Boron Nitride (BN) ceramics have good mechanical-strength, optical properties and excellent thermal stability. Due to its advantageous properties, BN has broad applications in ultra-hard semiconductor-based optoelectronic technologies. Herein, the effect of mono- and divacancies on the structural, electronic, magnetic, optical, and mechanical properties of BN crystallizing in hexagonal (h-BN), zinc blende (c-BN), and wurtzite Boron Nitride has been examined in detail using first principles-based calculations. We find that VB and VN vacancies change the electronic structure, shown by localized states near the Fermi level. While the divacancy produces more new states above the Fermi level.

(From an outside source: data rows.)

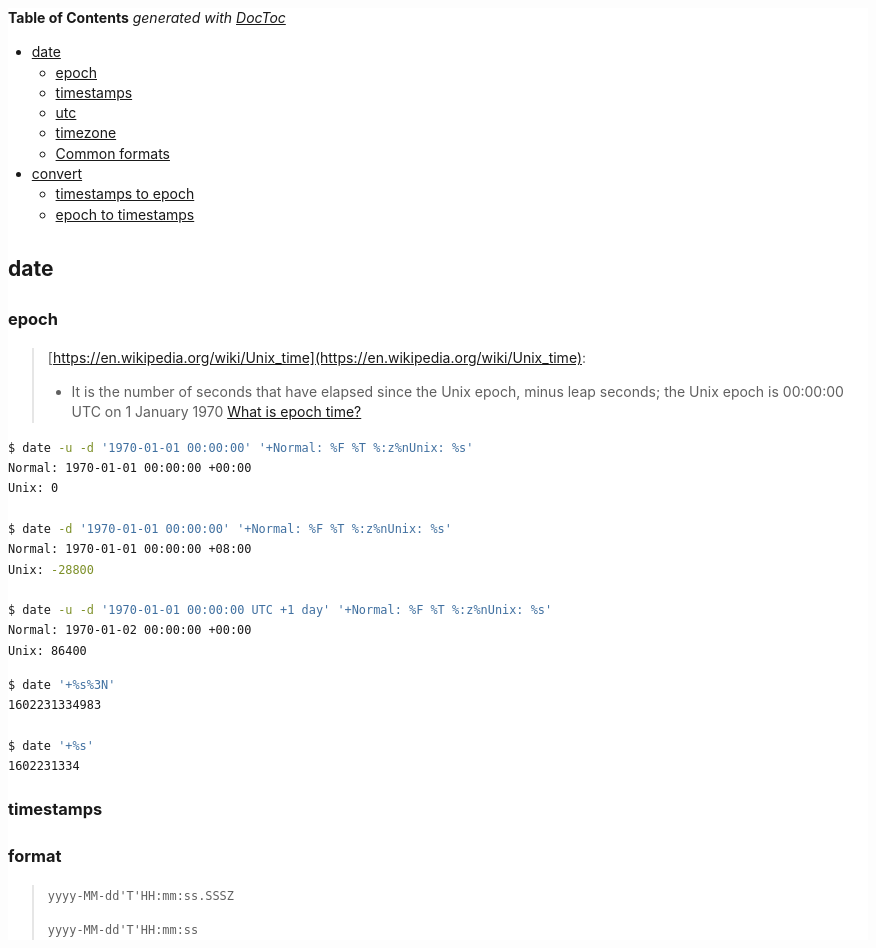 

**Table of Contents**  *generated with [DocToc](https://github.com/thlorenz/doctoc)*

- [date](#date)
  - [epoch](#epoch)
  - [timestamps](#timestamps)
  - [utc](#utc)
  - [timezone](#timezone)
  - [Common formats](#common-formats)
- [convert](#convert)
  - [timestamps to epoch](#timestamps-to-epoch)
  - [epoch to timestamps](#epoch-to-timestamps)





## date

### epoch
> [https://en.wikipedia.org/wiki/Unix_time](https://en.wikipedia.org/wiki/Unix_time):
> - It is the number of seconds that have elapsed since the Unix epoch, minus leap seconds; the Unix epoch is 00:00:00 UTC on 1 January 1970
> [What is epoch time?](https://www.epochconverter.com/)

```bash
$ date -u -d '1970-01-01 00:00:00' '+Normal: %F %T %:z%nUnix: %s'
Normal: 1970-01-01 00:00:00 +00:00
Unix: 0

$ date -d '1970-01-01 00:00:00' '+Normal: %F %T %:z%nUnix: %s'
Normal: 1970-01-01 00:00:00 +08:00
Unix: -28800

$ date -u -d '1970-01-01 00:00:00 UTC +1 day' '+Normal: %F %T %:z%nUnix: %s'
Normal: 1970-01-02 00:00:00 +00:00
Unix: 86400
```

```bash
$ date '+%s%3N'
1602231334983

$ date '+%s'
1602231334
```

### timestamps
### format
> `yyyy-MM-dd'T'HH:mm:ss.SSSZ`
>
> `yyyy-MM-dd'T'HH:mm:ss`
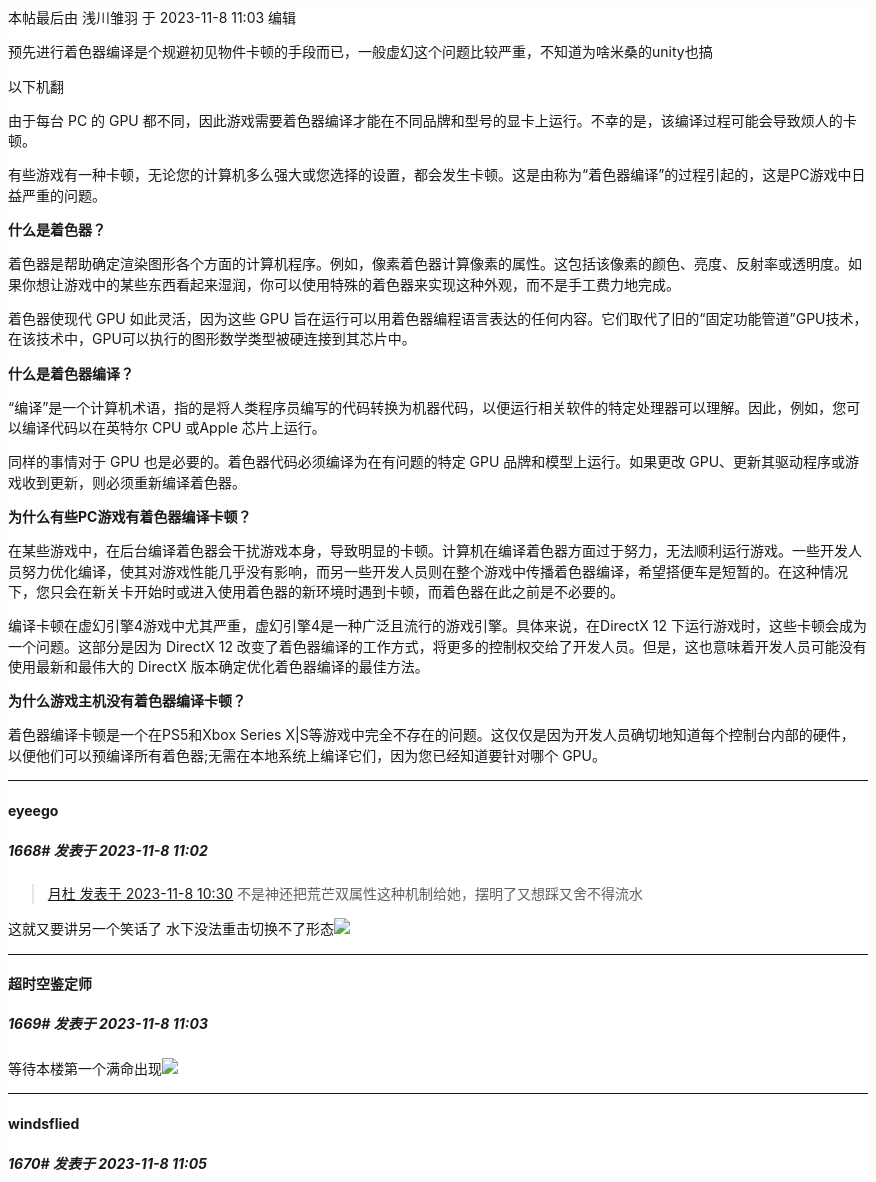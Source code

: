  本帖最后由 浅川雏羽 于 2023-11-8 11:03 编辑 

预先进行着色器编译是个规避初见物件卡顿的手段而已，一般虚幻这个问题比较严重，不知道为啥米桑的unity也搞

以下机翻

由于每台 PC 的 GPU 都不同，因此游戏需要着色器编译才能在不同品牌和型号的显卡上运行。不幸的是，该编译过程可能会导致烦人的卡顿。

有些游戏有一种卡顿，无论您的计算机多么强大或您选择的设置，都会发生卡顿。这是由称为“着色器编译”的过程引起的，这是PC游戏中日益严重的问题。

<strong>什么是着色器？</strong>

着色器是帮助确定渲染图形各个方面的计算机程序。例如，像素着色器计算像素的属性。这包括该像素的颜色、亮度、反射率或透明度。如果你想让游戏中的某些东西看起来湿润，你可以使用特殊的着色器来实现这种外观，而不是手工费力地完成。

着色器使现代 GPU 如此灵活，因为这些 GPU 旨在运行可以用着色器编程语言表达的任何内容。它们取代了旧的“固定功能管道”GPU技术，在该技术中，GPU可以执行的图形数学类型被硬连接到其芯片中。

<strong>什么是着色器编译？</strong>

“编译”是一个计算机术语，指的是将人类程序员编写的代码转换为机器代码，以便运行相关软件的特定处理器可以理解。因此，例如，您可以编译代码以在英特尔 CPU 或Apple 芯片上运行。

同样的事情对于 GPU 也是必要的。着色器代码必须编译为在有问题的特定 GPU 品牌和模型上运行。如果更改 GPU、更新其驱动程序或游戏收到更新，则必须重新编译着色器。

<strong>为什么有些PC游戏有着色器编译卡顿？</strong>

在某些游戏中，在后台编译着色器会干扰游戏本身，导致明显的卡顿。计算机在编译着色器方面过于努力，无法顺利运行游戏。一些开发人员努力优化编译，使其对游戏性能几乎没有影响，而另一些开发人员则在整个游戏中传播着色器编译，希望搭便车是短暂的。在这种情况下，您只会在新关卡开始时或进入使用着色器的新环境时遇到卡顿，而着色器在此之前是不必要的。

编译卡顿在虚幻引擎4游戏中尤其严重，虚幻引擎4是一种广泛且流行的游戏引擎。具体来说，在DirectX 12 下运行游戏时，这些卡顿会成为一个问题。这部分是因为 DirectX 12 改变了着色器编译的工作方式，将更多的控制权交给了开发人员。但是，这也意味着开发人员可能没有使用最新和最伟大的 DirectX 版本确定优化着色器编译的最佳方法。

<strong>为什么游戏主机没有着色器编译卡顿？</strong>

着色器编译卡顿是一个在PS5和Xbox Series X|S等游戏中完全不存在的问题。这仅仅是因为开发人员确切地知道每个控制台内部的硬件，以便他们可以预编译所有着色器;无需在本地系统上编译它们，因为您已经知道要针对哪个 GPU。

*****

####  eyeego  
##### 1668#       发表于 2023-11-8 11:02

<blockquote><a href="httphttps://bbs.saraba1st.com/2b/forum.php?mod=redirect&amp;goto=findpost&amp;pid=62977155&amp;ptid=2159692" target="_blank">月杜 发表于 2023-11-8 10:30</a>
不是神还把荒芒双属性这种机制给她，摆明了又想踩又舍不得流水</blockquote>
这就又要讲另一个笑话了 水下没法重击切换不了形态<img src="https://static.saraba1st.com/image/smiley/face2017/065.png" referrerpolicy="no-referrer">

*****

####  超时空鉴定师  
##### 1669#       发表于 2023-11-8 11:03

等待本楼第一个满命出现<img src="https://static.saraba1st.com/image/smiley/face2017/049.png" referrerpolicy="no-referrer">


*****

####  windsflied  
##### 1670#       发表于 2023-11-8 11:05
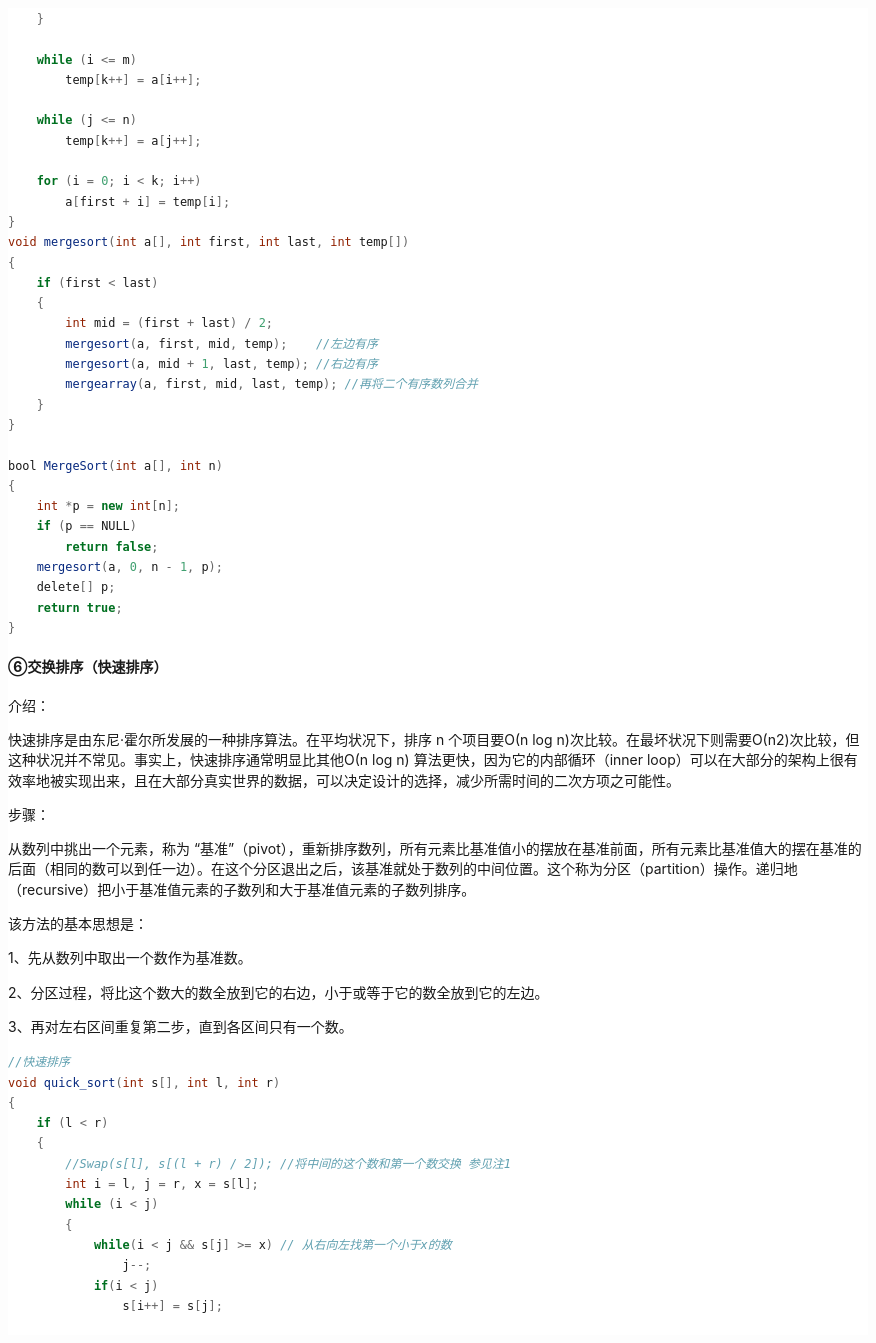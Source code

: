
 ```java
    }  
      
    while (i <= m)  
        temp[k++] = a[i++];  
      
    while (j <= n)  
        temp[k++] = a[j++];  
      
    for (i = 0; i < k; i++)  
        a[first + i] = temp[i];  
}  
void mergesort(int a[], int first, int last, int temp[])  
{  
    if (first < last)  
    {  
        int mid = (first + last) / 2;  
        mergesort(a, first, mid, temp);    //左边有序  
        mergesort(a, mid + 1, last, temp); //右边有序  
        mergearray(a, first, mid, last, temp); //再将二个有序数列合并  
    }  
}  
  
bool MergeSort(int a[], int n)  
{  
    int *p = new int[n];  
    if (p == NULL)  
        return false;  
    mergesort(a, 0, n - 1, p);  
    delete[] p;  
    return true;  
}  
```

#### ⑥交换排序（快速排序）
介绍：

快速排序是由东尼·霍尔所发展的一种排序算法。在平均状况下，排序 n 个项目要Ο(n log n)次比较。在最坏状况下则需要Ο(n2)次比较，但这种状况并不常见。事实上，快速排序通常明显比其他Ο(n log n) 算法更快，因为它的内部循环（inner loop）可以在大部分的架构上很有效率地被实现出来，且在大部分真实世界的数据，可以决定设计的选择，减少所需时间的二次方项之可能性。

步骤：

从数列中挑出一个元素，称为 “基准”（pivot），重新排序数列，所有元素比基准值小的摆放在基准前面，所有元素比基准值大的摆在基准的后面（相同的数可以到任一边）。在这个分区退出之后，该基准就处于数列的中间位置。这个称为分区（partition）操作。递归地（recursive）把小于基准值元素的子数列和大于基准值元素的子数列排序。

该方法的基本思想是：

1、先从数列中取出一个数作为基准数。

2、分区过程，将比这个数大的数全放到它的右边，小于或等于它的数全放到它的左边。

3、再对左右区间重复第二步，直到各区间只有一个数。
```java
//快速排序  
void quick_sort(int s[], int l, int r)  
{  
    if (l < r)  
    {  
        //Swap(s[l], s[(l + r) / 2]); //将中间的这个数和第一个数交换 参见注1  
        int i = l, j = r, x = s[l];  
        while (i < j)  
        {  
            while(i < j && s[j] >= x) // 从右向左找第一个小于x的数  
                j--;    
            if(i < j)   
                s[i++] = s[j];  
              
```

We also notice that BN system with VN had an n-type semiconductor while VB vacancies have an opposite trend that could stabilize BN well and reflect a p-type semiconductor with a largest hole mobility and a good electrical conductivity. Besides, mono- and divacancies induce ferromagnetism in the BN. The maximum total magnetic moment for the BN vacant system is 2.00 μB in case of 2-Boron vacancy configuration. This finding opens also the doors for spintronic applications. Optical and mechanical properties reveal that BN systems are promising materials for the next-generation electronics. Finally, this study paves the way for BN nanoribbon production and its use as functional semiconductors with a wide range of applications in optoelectronics and spintronics.